I have a special bond with Hux, too, as he does with his sister. If she’s in trouble he stands up for her – at four years old this is so sweet – and as there’s no other man in our house he is unequivocally our number one guy.
Your kids are just as well brought up as if they had two parents at home
Being complimented on how polite, funny and clever my children are makes me so proud because I know that is directly a product of me. They are genuinely lovely children and are totally adored in and outside of the family.
Living with only one of their parents hasn’t diminished their intelligence or their love for learning, their senses of humour or how loving they are. They’re basically normal, amazing kids. I hate the consensus that kids from one-parent families are somehow emotionally deprived or disadvantaged – this isn’t true of my children at all.

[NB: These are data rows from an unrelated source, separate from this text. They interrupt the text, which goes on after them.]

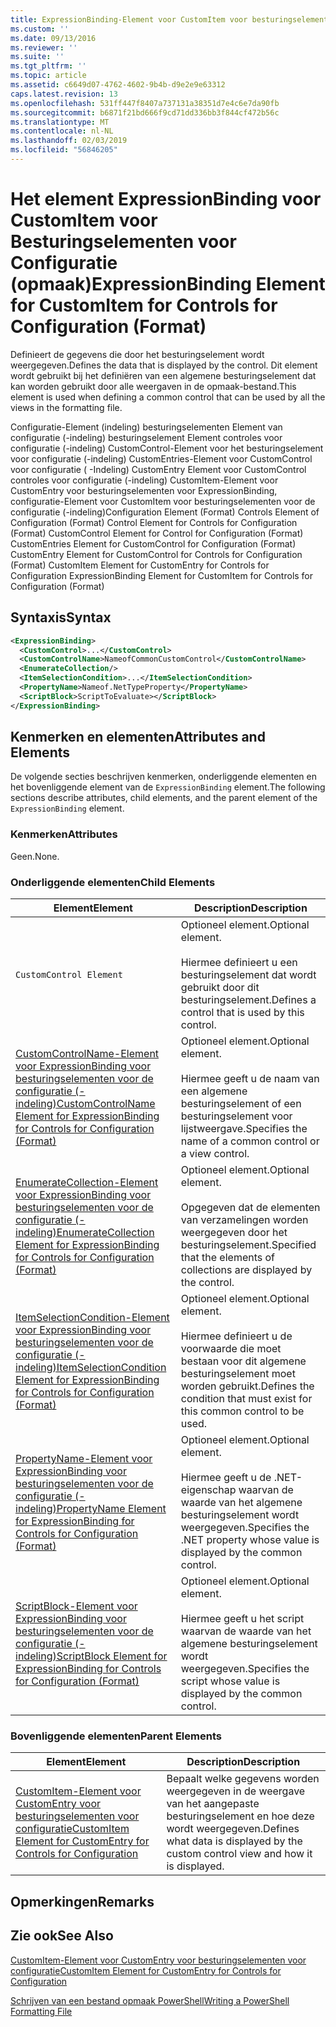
 ```yaml
---
title: ExpressionBinding-Element voor CustomItem voor besturingselementen voor de configuratie (-indeling) | Microsoft Docs
ms.custom: ''
ms.date: 09/13/2016
ms.reviewer: ''
ms.suite: ''
ms.tgt_pltfrm: ''
ms.topic: article
ms.assetid: c6649d07-4762-4602-9b4b-d9e2e9e63312
caps.latest.revision: 13
ms.openlocfilehash: 531ff447f8407a737131a38351d7e4c6e7da90fb
ms.sourcegitcommit: b6871f21bd666f9cd71dd336bb3f844cf472b56c
ms.translationtype: MT
ms.contentlocale: nl-NL
ms.lasthandoff: 02/03/2019
ms.locfileid: "56846205"
---
```

# <a name="expressionbinding-element-for-customitem-for-controls-for-configuration-format"></a><span data-ttu-id="bae29-102">Het element ExpressionBinding voor CustomItem voor Besturingselementen voor Configuratie (opmaak)</span><span class="sxs-lookup"><span data-stu-id="bae29-102">ExpressionBinding Element for CustomItem for Controls for Configuration (Format)</span></span>

<span data-ttu-id="bae29-103">Definieert de gegevens die door het besturingselement wordt weergegeven.</span><span class="sxs-lookup"><span data-stu-id="bae29-103">Defines the data that is displayed by the control.</span></span> <span data-ttu-id="bae29-104">Dit element wordt gebruikt bij het definiëren van een algemene besturingselement dat kan worden gebruikt door alle weergaven in de opmaak-bestand.</span><span class="sxs-lookup"><span data-stu-id="bae29-104">This element is used when defining a common control that can be used by all the views in the formatting file.</span></span>

<span data-ttu-id="bae29-105">Configuratie-Element (indeling) besturingselementen Element van configuratie (-indeling) besturingselement Element controles voor configuratie (-indeling) CustomControl-Element voor het besturingselement voor configuratie (-indeling) CustomEntries-Element voor CustomControl voor configuratie ( -Indeling) CustomEntry Element voor CustomControl controles voor configuratie (-indeling) CustomItem-Element voor CustomEntry voor besturingselementen voor ExpressionBinding, configuratie-Element voor CustomItem voor besturingselementen voor de configuratie (-indeling)</span><span class="sxs-lookup"><span data-stu-id="bae29-105">Configuration Element (Format) Controls Element of Configuration (Format) Control Element for Controls for Configuration (Format) CustomControl Element for Control for Configuration (Format) CustomEntries Element for CustomControl for Configuration (Format) CustomEntry Element for CustomControl for Controls for Configuration (Format) CustomItem Element for CustomEntry for Controls for Configuration ExpressionBinding Element for CustomItem for Controls for Configuration (Format)</span></span>

## <a name="syntax"></a><span data-ttu-id="bae29-106">Syntaxis</span><span class="sxs-lookup"><span data-stu-id="bae29-106">Syntax</span></span>

```xml
<ExpressionBinding>
  <CustomControl>...</CustomControl>
  <CustomControlName>NameofCommonCustomControl</CustomControlName>
  <EnumerateCollection/>
  <ItemSelectionCondition>...</ItemSelectionCondition>
  <PropertyName>Nameof.NetTypeProperty</PropertyName>
  <ScriptBlock>ScriptToEvaluate></ScriptBlock>
</ExpressionBinding>
```

## <a name="attributes-and-elements"></a><span data-ttu-id="bae29-107">Kenmerken en elementen</span><span class="sxs-lookup"><span data-stu-id="bae29-107">Attributes and Elements</span></span>

<span data-ttu-id="bae29-108">De volgende secties beschrijven kenmerken, onderliggende elementen en het bovenliggende element van de `ExpressionBinding` element.</span><span class="sxs-lookup"><span data-stu-id="bae29-108">The following sections describe attributes, child elements, and the parent element of the `ExpressionBinding` element.</span></span>

### <a name="attributes"></a><span data-ttu-id="bae29-109">Kenmerken</span><span class="sxs-lookup"><span data-stu-id="bae29-109">Attributes</span></span>

<span data-ttu-id="bae29-110">Geen.</span><span class="sxs-lookup"><span data-stu-id="bae29-110">None.</span></span>

### <a name="child-elements"></a><span data-ttu-id="bae29-111">Onderliggende elementen</span><span class="sxs-lookup"><span data-stu-id="bae29-111">Child Elements</span></span>

|<span data-ttu-id="bae29-112">Element</span><span class="sxs-lookup"><span data-stu-id="bae29-112">Element</span></span>|<span data-ttu-id="bae29-113">Description</span><span class="sxs-lookup"><span data-stu-id="bae29-113">Description</span></span>|
|-------------|-----------------|
|`CustomControl Element`|<span data-ttu-id="bae29-114">Optioneel element.</span><span class="sxs-lookup"><span data-stu-id="bae29-114">Optional element.</span></span><br /><br /> <span data-ttu-id="bae29-115">Hiermee definieert u een besturingselement dat wordt gebruikt door dit besturingselement.</span><span class="sxs-lookup"><span data-stu-id="bae29-115">Defines a control that is used by this control.</span></span>|
|[<span data-ttu-id="bae29-116">CustomControlName-Element voor ExpressionBinding voor besturingselementen voor de configuratie (-indeling)</span><span class="sxs-lookup"><span data-stu-id="bae29-116">CustomControlName Element for ExpressionBinding for Controls for Configuration (Format)</span></span>](./customcontrolname-element-for-expressionbinding-for-controls-for-configuration-format.md)|<span data-ttu-id="bae29-117">Optioneel element.</span><span class="sxs-lookup"><span data-stu-id="bae29-117">Optional element.</span></span><br /><br /> <span data-ttu-id="bae29-118">Hiermee geeft u de naam van een algemene besturingselement of een besturingselement voor lijstweergave.</span><span class="sxs-lookup"><span data-stu-id="bae29-118">Specifies the name of a common control or a view control.</span></span>|
|[<span data-ttu-id="bae29-119">EnumerateCollection-Element voor ExpressionBinding voor besturingselementen voor de configuratie (-indeling)</span><span class="sxs-lookup"><span data-stu-id="bae29-119">EnumerateCollection Element for ExpressionBinding for Controls for Configuration (Format)</span></span>](./enumeratecollection-element-for-expressionbinding-for-controls-for-configuration-format.md)|<span data-ttu-id="bae29-120">Optioneel element.</span><span class="sxs-lookup"><span data-stu-id="bae29-120">Optional element.</span></span><br /><br /> <span data-ttu-id="bae29-121">Opgegeven dat de elementen van verzamelingen worden weergegeven door het besturingselement.</span><span class="sxs-lookup"><span data-stu-id="bae29-121">Specified that the elements of collections are displayed by the control.</span></span>|
|[<span data-ttu-id="bae29-122">ItemSelectionCondition-Element voor ExpressionBinding voor besturingselementen voor de configuratie (-indeling)</span><span class="sxs-lookup"><span data-stu-id="bae29-122">ItemSelectionCondition Element for ExpressionBinding for Controls for Configuration (Format)</span></span>](./itemselectioncondition-element-for-expressionbinding-for-controls-for-configuration-format.md)|<span data-ttu-id="bae29-123">Optioneel element.</span><span class="sxs-lookup"><span data-stu-id="bae29-123">Optional element.</span></span><br /><br /> <span data-ttu-id="bae29-124">Hiermee definieert u de voorwaarde die moet bestaan voor dit algemene besturingselement moet worden gebruikt.</span><span class="sxs-lookup"><span data-stu-id="bae29-124">Defines the condition that must exist for this common control to be used.</span></span>|
|[<span data-ttu-id="bae29-125">PropertyName-Element voor ExpressionBinding voor besturingselementen voor de configuratie (-indeling)</span><span class="sxs-lookup"><span data-stu-id="bae29-125">PropertyName Element for ExpressionBinding for Controls for Configuration (Format)</span></span>](./propertyname-element-for-expressionbinding-for-controls-for-configuration-format.md)|<span data-ttu-id="bae29-126">Optioneel element.</span><span class="sxs-lookup"><span data-stu-id="bae29-126">Optional element.</span></span><br /><br /> <span data-ttu-id="bae29-127">Hiermee geeft u de .NET-eigenschap waarvan de waarde van het algemene besturingselement wordt weergegeven.</span><span class="sxs-lookup"><span data-stu-id="bae29-127">Specifies the .NET property whose value is displayed by the common control.</span></span>|
|[<span data-ttu-id="bae29-128">ScriptBlock-Element voor ExpressionBinding voor besturingselementen voor de configuratie (-indeling)</span><span class="sxs-lookup"><span data-stu-id="bae29-128">ScriptBlock Element for ExpressionBinding for Controls for Configuration (Format)</span></span>](./scriptblock-element-for-expressionbinding-for-controls-for-configuration-format.md)|<span data-ttu-id="bae29-129">Optioneel element.</span><span class="sxs-lookup"><span data-stu-id="bae29-129">Optional element.</span></span><br /><br /> <span data-ttu-id="bae29-130">Hiermee geeft u het script waarvan de waarde van het algemene besturingselement wordt weergegeven.</span><span class="sxs-lookup"><span data-stu-id="bae29-130">Specifies the script whose value is displayed by the common control.</span></span>|

### <a name="parent-elements"></a><span data-ttu-id="bae29-131">Bovenliggende elementen</span><span class="sxs-lookup"><span data-stu-id="bae29-131">Parent Elements</span></span>

|<span data-ttu-id="bae29-132">Element</span><span class="sxs-lookup"><span data-stu-id="bae29-132">Element</span></span>|<span data-ttu-id="bae29-133">Description</span><span class="sxs-lookup"><span data-stu-id="bae29-133">Description</span></span>|
|-------------|-----------------|
|[<span data-ttu-id="bae29-134">CustomItem-Element voor CustomEntry voor besturingselementen voor configuratie</span><span class="sxs-lookup"><span data-stu-id="bae29-134">CustomItem Element for CustomEntry for Controls for Configuration</span></span>](./customitem-element-for-customentry-for-controls-for-configuration-format.md)|<span data-ttu-id="bae29-135">Bepaalt welke gegevens worden weergegeven in de weergave van het aangepaste besturingselement en hoe deze wordt weergegeven.</span><span class="sxs-lookup"><span data-stu-id="bae29-135">Defines what data is displayed by the custom control view and how it is displayed.</span></span>|

## <a name="remarks"></a><span data-ttu-id="bae29-136">Opmerkingen</span><span class="sxs-lookup"><span data-stu-id="bae29-136">Remarks</span></span>

## <a name="see-also"></a><span data-ttu-id="bae29-137">Zie ook</span><span class="sxs-lookup"><span data-stu-id="bae29-137">See Also</span></span>

[<span data-ttu-id="bae29-138">CustomItem-Element voor CustomEntry voor besturingselementen voor configuratie</span><span class="sxs-lookup"><span data-stu-id="bae29-138">CustomItem Element for CustomEntry for Controls for Configuration</span></span>](./customitem-element-for-customentry-for-controls-for-configuration-format.md)

[<span data-ttu-id="bae29-139">Schrijven van een bestand opmaak PowerShell</span><span class="sxs-lookup"><span data-stu-id="bae29-139">Writing a PowerShell Formatting File</span></span>](./writing-a-powershell-formatting-file.md)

You can be driven in your career
I’ve never had more work-based dreams than I do now, and I’m sure many of these have been born from a necessity to provide for my family – alone. I used to worry how I’d make enough money to support us all, but now conversely I enjoy being the only fiscally responsible adult in the house. The buck stops with me (literally) when it comes to bringing in money, but I also have an incredible amount of freedom when it comes to spending. If I have a great month at work and want to buy a Bella Freud jumper – that’s on me. And it’s awesome.
It can be character-building
You can’t argue with the fact that Lorelai is an incredibly strong character and I’d wager that’s something that happens when you parent on your own. An adult makes around 35,000 remotely conscious decisions daily and when parenting solo these are pretty much all made alone. The pressure of deciding alone what happens when it comes to the big things – schooling, holidays, living situation – means you grow an extra layer of metaphorical skin. I’m definitely harder and less emotional where it matters and suffer fools way less gladly.
Your kids are little grown-ups
Lorelai and Rory undeniably have a relationship that is not just on the mother-daughter level, but a friendship one, too. I get that: when you’re the only adult in your house you most definitely treat your kids like friends or mini room-mates. For example, I expect mine to help out around the house to the best of their little abilities: they take their plates to the dishwasher, tidy up after themselves and make their own beds. I’m not sure I’d place this responsibility on such young kids if I wasn’t a single parent.
Now, one thing I don’t agree with is the amount of binge eating that goes on in the Gilmore household. Either those two don’t actually eat all the food they buy or they have some seriously crazy metabolisms. Either way, single parenting does not make it possible to eat burgers and pizzas every day and stay a slim and toned size six. Trust me, I’ve tried it and have the Deliveroo account to prove it. Damn.